Field Trip to Long Point Bird Observatory
Class 703 Dolphin Senior Public School
Streetsville, Ontario Canada
May 13, 1998

"I've never seen so many birds!" remarked Christine C.

We arrived at the observatory just after 9:30 am after a 2 hour bus ride. The weather was perfect! Sunny, light south wind, temperature +18C. It was the first clear night in 4 days.

This suggested that a new wave of migrants would have made the trip across Lake Erie from the United States the previous night. "I like the view of Lake Erie, all the way out to the lighthouse", observed Christine T. As we drove out onto the base of the point, into the Long Point World Biosphere reserve, we could see the lighthouse in the distance, almost 40 km away. This area is also a Canadian
Monarch Butterfly Migration Protected Area, as it funnels the butterflies heading to Mexico in the fall.

The variety of sounds of birds that greeted us as we exited the bus suggested our predictions about birds were right! Mr. Murray, our teacher, went into the Banding Station where he met Jul Wojnowski, the Landbird Programs Coordinator at Bird Studies Canada/Long Point Bird Observatory.

Jul confirmed that it was already very busy in the station and out on the capture nets and that students would have to be very sensitive to the work that was being done by the scientists and to keep voices low. We split into 2 groups. Ten of us went out with Paul, another ornithologist and our parent supervisors to collect birds trapped in the nets in the previous 15 minutes. "We got to see all these birds hanging upside down!", recalled Tara M. "The nets are so thin they catch the birds so easily,"
said Jamie M.

The others went inside to watch the banding of birds collected earlier in the day. After an hour or so, we switched. Jul talked to us as he banded the many birds already gathered from the nets. He measured and another
researcher recorded the data.

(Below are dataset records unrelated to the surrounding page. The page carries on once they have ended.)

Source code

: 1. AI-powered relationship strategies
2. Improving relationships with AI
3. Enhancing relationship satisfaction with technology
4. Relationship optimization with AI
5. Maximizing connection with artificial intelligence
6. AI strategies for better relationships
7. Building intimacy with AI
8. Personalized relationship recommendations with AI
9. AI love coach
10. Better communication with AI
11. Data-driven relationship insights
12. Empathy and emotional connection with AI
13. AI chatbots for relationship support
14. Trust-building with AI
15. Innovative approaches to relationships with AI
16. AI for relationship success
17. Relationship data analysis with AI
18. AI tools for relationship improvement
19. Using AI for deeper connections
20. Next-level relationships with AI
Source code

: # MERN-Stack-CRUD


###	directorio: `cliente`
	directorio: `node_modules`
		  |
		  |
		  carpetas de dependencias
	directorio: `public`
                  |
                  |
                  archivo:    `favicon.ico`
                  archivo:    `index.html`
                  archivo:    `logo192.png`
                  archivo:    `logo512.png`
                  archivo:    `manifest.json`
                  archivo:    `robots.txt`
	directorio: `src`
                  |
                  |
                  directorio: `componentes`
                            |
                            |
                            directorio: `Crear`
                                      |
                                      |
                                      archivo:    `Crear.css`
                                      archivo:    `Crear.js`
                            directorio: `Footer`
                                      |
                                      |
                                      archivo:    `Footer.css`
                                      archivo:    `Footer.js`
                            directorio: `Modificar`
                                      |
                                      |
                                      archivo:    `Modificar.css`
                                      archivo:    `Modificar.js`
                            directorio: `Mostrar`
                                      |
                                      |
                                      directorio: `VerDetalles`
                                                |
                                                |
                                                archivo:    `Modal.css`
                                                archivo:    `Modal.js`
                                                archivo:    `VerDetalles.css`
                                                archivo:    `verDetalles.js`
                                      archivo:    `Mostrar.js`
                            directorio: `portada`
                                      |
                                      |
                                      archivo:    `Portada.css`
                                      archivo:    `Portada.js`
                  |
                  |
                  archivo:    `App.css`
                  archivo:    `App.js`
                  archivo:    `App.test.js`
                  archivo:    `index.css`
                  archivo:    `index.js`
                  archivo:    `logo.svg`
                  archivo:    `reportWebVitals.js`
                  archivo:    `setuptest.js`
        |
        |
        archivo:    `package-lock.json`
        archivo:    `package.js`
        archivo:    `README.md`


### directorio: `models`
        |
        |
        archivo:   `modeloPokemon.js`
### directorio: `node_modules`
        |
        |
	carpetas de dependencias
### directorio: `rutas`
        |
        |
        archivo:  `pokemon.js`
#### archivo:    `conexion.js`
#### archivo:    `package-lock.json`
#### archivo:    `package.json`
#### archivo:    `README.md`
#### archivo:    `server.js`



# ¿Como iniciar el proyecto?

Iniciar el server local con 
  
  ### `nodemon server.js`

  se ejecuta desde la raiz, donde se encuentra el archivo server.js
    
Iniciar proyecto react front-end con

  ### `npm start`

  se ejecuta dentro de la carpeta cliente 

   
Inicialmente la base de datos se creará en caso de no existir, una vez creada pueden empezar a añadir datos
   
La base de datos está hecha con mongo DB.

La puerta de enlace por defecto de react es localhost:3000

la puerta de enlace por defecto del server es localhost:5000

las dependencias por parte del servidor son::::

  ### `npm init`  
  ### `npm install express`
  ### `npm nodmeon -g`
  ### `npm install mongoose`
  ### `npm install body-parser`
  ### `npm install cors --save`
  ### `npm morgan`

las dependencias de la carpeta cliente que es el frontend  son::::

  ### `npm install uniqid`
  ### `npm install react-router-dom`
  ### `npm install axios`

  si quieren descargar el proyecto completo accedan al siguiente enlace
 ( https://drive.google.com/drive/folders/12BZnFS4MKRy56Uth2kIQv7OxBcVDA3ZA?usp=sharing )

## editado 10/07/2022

Data collected included: Species, Sex, Wing length, fat level, band number. "It was cool when he blew on the bird and we could see the bird's fat stores", said Garrett N. The birds that stop at Long Point while migrating are trying to refuel by eating for a few days then continuing their journey. The fat count, a 0,1,2 or 3 is a measure of how long the bird has stopped over. (The number fat increases at the stopover point, as the birds gain weight.)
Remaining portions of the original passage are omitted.